一つ目は、町工場の社長をしていた祖父が、借金を残したまま亡くなったこと。
二つ目は、父のクレジットカードを使って、母がブランド品を買いまくったこと。
父と私は、自分のせいではない借金を返している。それでも父も私も悲観することなく、「これも人生だね」と諦めて、笑いながら生きている。
だけど……ひよりとくるりに我慢させてしまっていることが心苦しい。
「一回ぐらい、焼肉屋に連れて行ってあげたいな……」
まったくお金がないわけじゃない。でも、私の思考回路は節約モードになっている。
焼肉食べ放題コース×四人分にお金を使うのだったら、スーパーの特売日に肉を買って、家で焼肉をしたほうが安上がり。
そうやって浮いたお金を、十万円が貯まる貯金箱に入れる。貯金箱がいっぱいになったら、海の近くの民宿に泊まりに行きたい。
家族仲はいいし、友達もいるし、バイトができる体力も時間もある。苦しくも悲しくもない。
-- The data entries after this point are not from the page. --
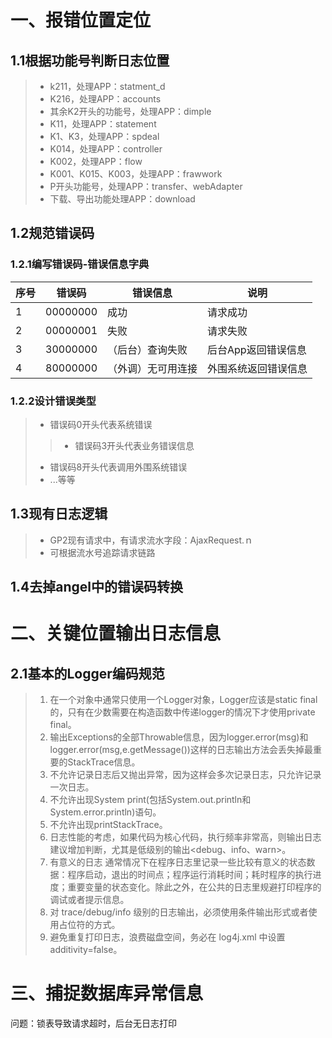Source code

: # 一、报错位置定位
## 1.1根据功能号判断日志位置
>+ k211，处理APP：statment_d
>+ K216，处理APP：accounts
>+ 其余K2开头的功能号，处理APP：dimple
>+ K11，处理APP：statement
>+ K1、K3，处理APP：spdeal
>+ K014，处理APP：controller
>+ K002，处理APP：flow
>+ K001、K015、K003，处理APP：frawwork
>+ P开头功能号，处理APP：transfer、webAdapter
>+ 下载、导出功能处理APP：download
## 1.2规范错误码
### 1.2.1编写错误码-错误信息字典
|  序号 | 错误码 | 错误信息 | 说明 |
| ---- | ---- | ---- | ----|
| 1 | 00000000 | 成功 | 请求成功 |
| 2 | 00000001 | 失败 | 请求失败 |
| 3 | 30000000 | （后台）查询失败 | 后台App返回错误信息 |
| 4 | 80000000 | （外调）无可用连接 | 外围系统返回错误信息 |
### 1.2.2设计错误类型
>+ 错误码0开头代表系统错误
>>+ 错误码3开头代表业务错误信息
>+ 错误码8开头代表调用外围系统错误
>+ ...等等
## 1.3现有日志逻辑
>+ GP2现有请求中，有请求流水字段：AjaxRequest.ｎ
>+ 可根据流水号追踪请求链路
## 1.4去掉angel中的错误码转换
# 二、关键位置输出日志信息
## 2.1基本的Logger编码规范
>1. 在一个对象中通常只使用一个Logger对象，Logger应该是static final的，只有在少数需要在构造函数中传递logger的情况下才使用private final。
>2. 输出Exceptions的全部Throwable信息，因为logger.error(msg)和logger.error(msg,e.getMessage())这样的日志输出方法会丢失掉最重要的StackTrace信息。
>3. 不允许记录日志后又抛出异常，因为这样会多次记录日志，只允许记录一次日志。
>4. 不允许出现System print(包括System.out.println和System.error.println)语句。
>5. 不允许出现printStackTrace。
>6. 日志性能的考虑，如果代码为核心代码，执行频率非常高，则输出日志建议增加判断，尤其是低级别的输出<debug、info、warn>。
>7. 有意义的日志
通常情况下在程序日志里记录一些比较有意义的状态数据：程序启动，退出的时间点；程序运行消耗时间；耗时程序的执行进度；重要变量的状态变化。除此之外，在公共的日志里规避打印程序的调试或者提示信息。
>8. 对 trace/debug/info 级别的日志输出，必须使用条件输出形式或者使用占位符的方式。
>9. 避免重复打印日志，浪费磁盘空间，务必在 log4j.xml 中设置 additivity=false。
# 三、捕捉数据库异常信息
问题：锁表导致请求超时，后台无日志打印
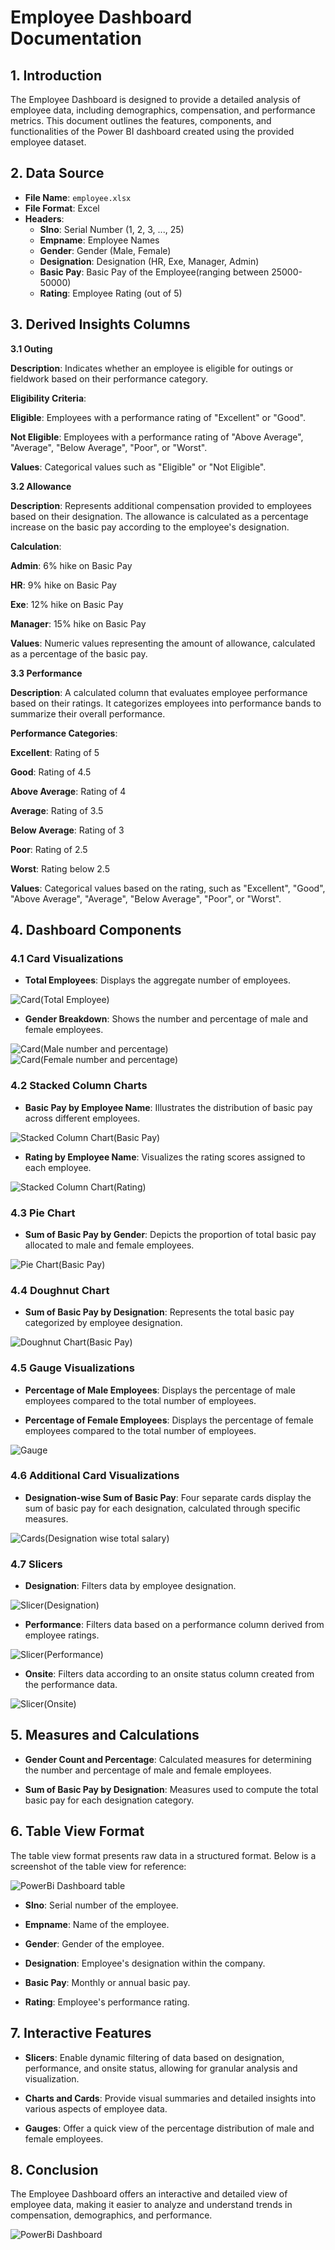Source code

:# **Employee Dashboard Documentation**

## **1. Introduction**

The Employee Dashboard is designed to provide a detailed analysis of employee data, including demographics, compensation, and performance metrics. This document outlines the features, components, and functionalities of the Power BI dashboard created using the provided employee dataset.

## **2. Data Source**

- **File Name**: `employee.xlsx`
- **File Format**: Excel
- **Headers**:
  - **Slno**: Serial Number (1, 2, 3, ..., 25)
  - **Empname**: Employee Names
  - **Gender**: Gender (Male, Female)
  - **Designation**: Designation (HR, Exe, Manager, Admin)
  - **Basic Pay**: Basic Pay of the Employee(ranging between 25000-50000)
  - **Rating**: Employee Rating (out of 5)


## **3. **Derived Insights Columns****

**3.1 Outing**

**Description**: Indicates whether an employee is eligible for outings or fieldwork based on their performance category.

**Eligibility Criteria**:

**Eligible**: Employees with a performance rating of "Excellent" or "Good".

**Not Eligible**: Employees with a performance rating of "Above Average", "Average", "Below Average", "Poor", or "Worst".

**Values**: Categorical values such as "Eligible" or "Not Eligible".

**3.2 Allowance**

**Description**: Represents additional compensation provided to employees based on their designation. The allowance is calculated as a percentage increase on the basic pay according to the employee's designation.

**Calculation**:

**Admin**: 6% hike on Basic Pay

**HR**: 9% hike on Basic Pay

**Exe**: 12% hike on Basic Pay

**Manager**: 15% hike on Basic Pay

**Values**: Numeric values representing the amount of allowance, calculated as a percentage of the basic pay.

**3.3 Performance**

**Description**: A calculated column that evaluates employee performance based on their ratings. It categorizes employees into performance bands to summarize their overall performance.

**Performance Categories**:

**Excellent**: Rating of 5

**Good**: Rating of 4.5

**Above Average**: Rating of 4

**Average**: Rating of 3.5

**Below Average**: Rating of 3

**Poor**: Rating of 2.5

**Worst**: Rating below 2.5

**Values**: Categorical values based on the rating, such as "Excellent", "Good", "Above Average", "Average", "Below Average", "Poor", or "Worst".


## **4. Dashboard Components**

### **4.1 Card Visualizations**

- **Total Employees**: Displays the aggregate number of employees.

![Card(Total Employee)](https://github.com/user-attachments/assets/d0eaa9a1-3282-4a2c-b074-da226d02b028)
  
- **Gender Breakdown**: Shows the number and percentage of male and female employees.

![Card(Male number and percentage)](https://github.com/user-attachments/assets/798755e4-34e2-41d8-9f50-e940819df58e)
![Card(Female number and percentage)](https://github.com/user-attachments/assets/1a18fa98-d28c-490a-ae07-c2d27a33b968)

### **4.2 Stacked Column Charts**

- **Basic Pay by Employee Name**: Illustrates the distribution of basic pay across different employees.

![Stacked Column Chart(Basic Pay)](https://github.com/user-attachments/assets/83796910-761d-4973-a124-1c77e75b4af0)
  
- **Rating by Employee Name**: Visualizes the rating scores assigned to each employee.

![Stacked Column Chart(Rating)](https://github.com/user-attachments/assets/b73cd568-f494-4ac1-8a57-1d35b3b45b69)

### **4.3 Pie Chart**

- **Sum of Basic Pay by Gender**: Depicts the proportion of total basic pay allocated to male and female employees.

![Pie Chart(Basic Pay)](https://github.com/user-attachments/assets/01978a99-32df-4a59-aa47-5c6117fb7d7a)

### **4.4 Doughnut Chart**

- **Sum of Basic Pay by Designation**: Represents the total basic pay categorized by employee designation.

![Doughnut Chart(Basic Pay)](https://github.com/user-attachments/assets/52387c31-7578-4393-a27e-bd2d386c3640)

### **4.5 Gauge Visualizations**

- **Percentage of Male Employees**: Displays the percentage of male employees compared to the total number of employees.
  
- **Percentage of Female Employees**: Displays the percentage of female employees compared to the total number of employees.

![Gauge](https://github.com/user-attachments/assets/0fae6301-2a1e-4d0d-89ef-1c263b738c3f)

### **4.6 Additional Card Visualizations**

- **Designation-wise Sum of Basic Pay**: Four separate cards display the sum of basic pay for each designation, calculated through specific measures.

![Cards(Designation wise total salary)](https://github.com/user-attachments/assets/a625a83a-10dd-4d15-b716-ed0af78c27b8)

### **4.7 Slicers**

- **Designation**: Filters data by employee designation.

![Slicer(Designation)](https://github.com/user-attachments/assets/9357ec90-c86b-4acb-a80c-9fad4dbd26ff)
  
- **Performance**: Filters data based on a performance column derived from employee ratings.

![Slicer(Performance)](https://github.com/user-attachments/assets/b913f849-e83c-4300-8301-8477ca6d01bd)
  
- **Onsite**: Filters data according to an onsite status column created from the performance data.

![Slicer(Onsite)](https://github.com/user-attachments/assets/639b7ace-00cf-42f0-b621-b2bb9dd67c9a)

## **5. Measures and Calculations**

- **Gender Count and Percentage**: Calculated measures for determining the number and percentage of male and female employees.

- **Sum of Basic Pay by Designation**: Measures used to compute the total basic pay for each designation category.

## **6. Table View Format**

The table view format presents raw data in a structured format. Below is a screenshot of the table view for reference:

![PowerBi Dashboard table](https://github.com/user-attachments/assets/6b34a6d8-c46c-4806-b0c1-2f70c8e36820)

- **Slno**: Serial number of the employee.
  
- **Empname**: Name of the employee.
  
- **Gender**: Gender of the employee.
  
- **Designation**: Employee's designation within the company.
  
- **Basic Pay**: Monthly or annual basic pay.
  
- **Rating**: Employee's performance rating.

## **7. Interactive Features**

- **Slicers**: Enable dynamic filtering of data based on designation, performance, and onsite status, allowing for granular analysis and visualization.

- **Charts and Cards**: Provide visual summaries and detailed insights into various aspects of employee data.

- **Gauges**: Offer a quick view of the percentage distribution of male and female employees.

## **8. Conclusion**

The Employee Dashboard offers an interactive and detailed view of employee data, making it easier to analyze and understand trends in compensation, demographics, and performance.

![PowerBi Dashboard](https://github.com/user-attachments/assets/2ae62553-f778-406c-b693-4c36c324a0d5)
だけどたまに、どうしようもない感情に囚われるときがある。それらを吐き出す場所が、【つぶやきランド】
私にとってSNSは、ガラス張りの場所。ガラスの向こう側にある通路には、たくさんの人が往来している。こちらをチラリと見る人もいるけれど、大概の人は私に興味を示さない。だからいい。視線がないからこそ、気兼ねなく、はち切れそうな感情を叫ぶことができる。
交流したいからでも、注目されたいのでもない。壁を相手にボールを打っているだけで、行き場のない感情が落ち着く。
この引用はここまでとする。